The English Department is placing an increased focus on creative writing, enabling students to complement their study of literature by writing fiction and poetry of their own.

Starting in the next academic year, a creative writing concentration will be offered within the English major. Students choosing the concentration will take three workshops in fiction or poetry writing.

"Our creative writing courses have always been immensely popular," said Prof. Rosemarie Bodenheimer, the department chairwoman. "In the past, however, admission to creative writing workshops has been largely limited to seniors, and those underclassmen who aspired to improve their writing skills had difficulty getting into the courses. The new writing concentration offers increased opportunities for students to polish their writing skills over time."

Eight students from the Class of 2000 will begin the concentration in February of 1998. Applicants must have received a grade of B-plus or better in the Freshman Writing Seminar, or earned an exemption from it, and must submit an eight-page creative-writing manuscript to be considered. The students will undertake a 12-course English major instead of the usual 10.

Assoc. Prof. Suzanne Matson (English), who has played a leading role in developing the writing concentration, said the sequence represents "a coalescence of writing offerings we've had out there, but not in any organized program." The new sequence will bring a less "haphazard" approach to the English Department's writing instruction, she said, while offering students closer mentoring from talented writers on the faculty.

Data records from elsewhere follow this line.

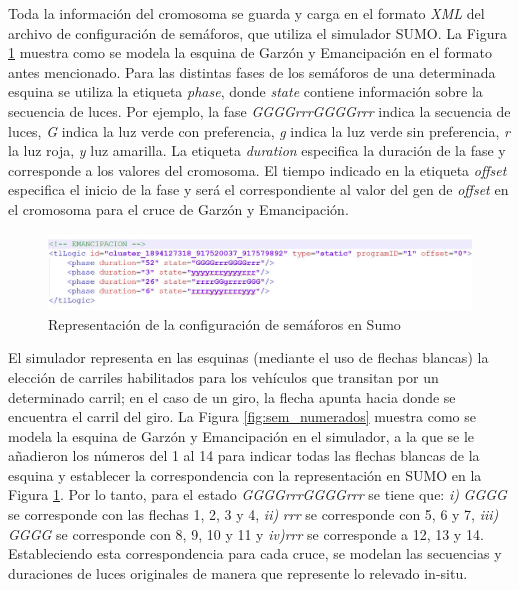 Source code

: Toda la información del cromosoma se guarda y carga en el formato \emph{XML} del archivo de configuración de semáforos, que utiliza el simulador SUMO. La Figura \ref{fig:rep_sumo} muestra como se modela la esquina de Garzón y Emancipación en el formato antes mencionado. Para las distintas fases de los semáforos de una determinada esquina se utiliza la etiqueta \emph{phase}, donde \emph{state} contiene información sobre la secuencia de luces. Por ejemplo, la fase \emph{GGGGrrrGGGGrrr} indica la secuencia de luces, \emph{G} indica la luz verde con preferencia, \emph{g} indica la luz verde sin preferencia, \emph{r} la luz roja, \emph{y} luz amarilla. La etiqueta \emph{duration} especifica la duración de la fase y corresponde a los valores del cromosoma. El tiempo indicado en la etiqueta \emph{offset} especifica el inicio de la fase y será el correspondiente al valor del gen de \emph{offset} en el cromosoma para el cruce de Garzón y Emancipación.


\begin{figure}[ht]
	\centering
	\includegraphics[width=\linewidth]{Figures/rep_sumo}
	\caption{Representación de la configuración de semáforos en Sumo}
	\label{fig:rep_sumo}
\end{figure}

\newpage

El simulador representa en las esquinas (mediante el uso de flechas blancas) la elección de carriles habilitados para los vehículos que transitan por un determinado carril; en el caso de un giro, la flecha apunta hacia donde se encuentra el carril del giro. La Figura \ref{fig:sem_numerados} muestra como se modela la esquina de Garzón y Emancipación en el simulador, a la que se le añadieron los números del 1 al 14 para indicar todas las flechas blancas de la esquina y establecer la correspondencia con la representación en SUMO en la Figura \ref{fig:rep_sumo}. Por lo tanto, para el estado \emph{GGGGrrrGGGGrrr} se tiene que: \textit{i)} \emph{GGGG} se corresponde con las flechas 1, 2, 3 y 4, \textit{ii)} \emph{rrr} se corresponde con 5, 6 y 7, \textit{iii)} \emph{GGGG} se corresponde con 8, 9, 10 y 11 y \textit{iv)}\emph{rrr} se corresponde a 12, 13 y 14. Estableciendo esta correspondencia para cada cruce, se modelan las secuencias y duraciones de luces originales de manera que represente lo relevado in-situ.

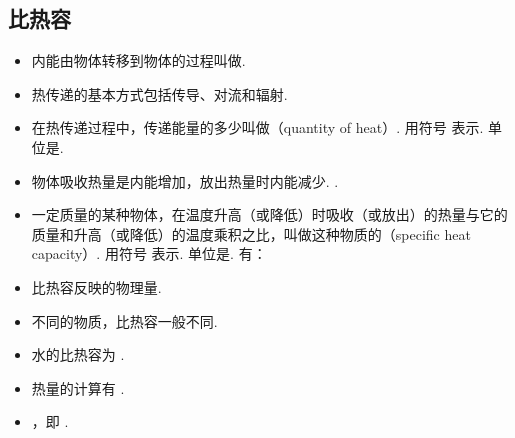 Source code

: \subsection{比热容}
\vspace{10pt}
\begin{itemize}
\item 内能由物体转移到物体的过程叫做.
\item 热传递的基本方式包括传导、对流和辐射.
\item 在热传递过程中，传递能量的多少叫做（quantity of heat）. 用符号  表示. 单位是. 
\item 物体吸收热量是内能增加，放出热量时内能减少. .
\item 一定质量的某种物体，在温度升高（或降低）时吸收（或放出）的热量与它的质量和升高（或降低）的温度乘积之比，叫做这种物质的（specific heat capacity）. 用符号  表示. 单位是. 有：
\item 比热容反映的物理量.
\item 不同的物质，比热容一般不同.
\item 水的比热容为 .
\item 热量的计算有 .
\item {}，即 .
\end{itemize} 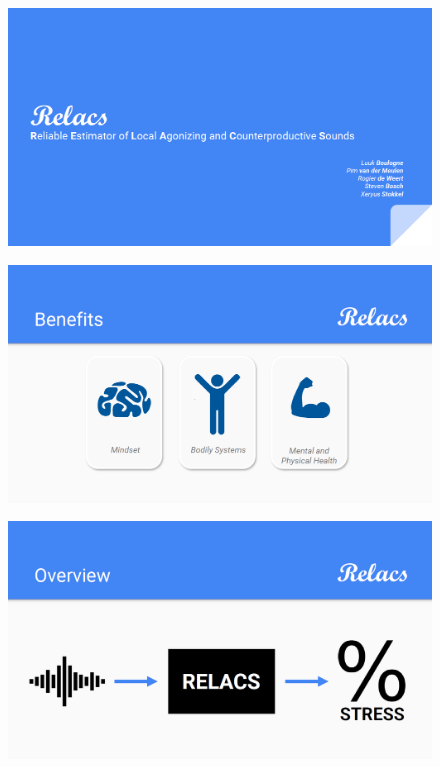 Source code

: \documentclass[a4paper]{article}
\begin{document}
\begin{figure}[h]
\centering
\includegraphics[width=\linewidth]{./Slide3}
\label{fig:Slide3}
\end{figure}

\begin{figure}[h]
\centering
\includegraphics[width=\linewidth]{./Slide4}
\label{fig:Slide4}
\end{figure}

\begin{figure}[h]
\centering
\includegraphics[width=\linewidth]{./Slide5}
\label{fig:Slide5}
\end{figure}
\end{document}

"We're hoping the concentration will create more of a writing community among the undergraduates here," said Asst. Prof. Elizabeth Graver (English), who sees the program nurturing creative-writing skills in students by offering "a fertile ground from which they can write."

English faculty said the department has helped foster an appreciative climate for creative writing by inviting a steady stream of acclaimed poets and novelists to give readings of their work in recent years. Bodenheimer added the department's commitment to creative writing is strongly reflected in the work of its faculty, including Matson, a published poet and fiction writer, Graver, an award-winning author of short stories and a forthcoming novel, and several others.